• Work to be completed
When a line in the material beneath includes the word "uses", add it to the count, and report the count alone.

• Supplied records

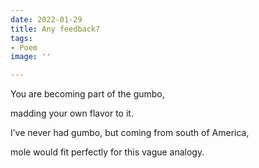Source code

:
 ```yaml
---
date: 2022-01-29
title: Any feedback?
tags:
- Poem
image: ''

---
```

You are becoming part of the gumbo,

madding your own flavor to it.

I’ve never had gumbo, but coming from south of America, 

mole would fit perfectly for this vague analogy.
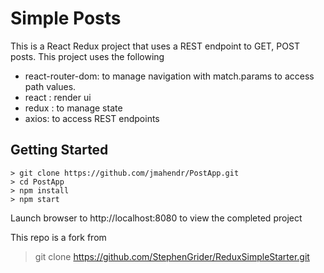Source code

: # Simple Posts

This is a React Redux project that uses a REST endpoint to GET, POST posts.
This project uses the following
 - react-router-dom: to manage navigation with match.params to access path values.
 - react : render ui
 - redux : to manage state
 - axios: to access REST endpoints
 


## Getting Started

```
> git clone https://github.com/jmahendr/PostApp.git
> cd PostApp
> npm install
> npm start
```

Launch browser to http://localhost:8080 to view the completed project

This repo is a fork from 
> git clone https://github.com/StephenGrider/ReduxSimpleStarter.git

--

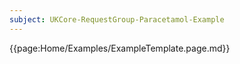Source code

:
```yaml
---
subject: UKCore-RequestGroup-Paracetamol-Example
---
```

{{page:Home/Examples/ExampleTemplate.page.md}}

• Result of the exercise
2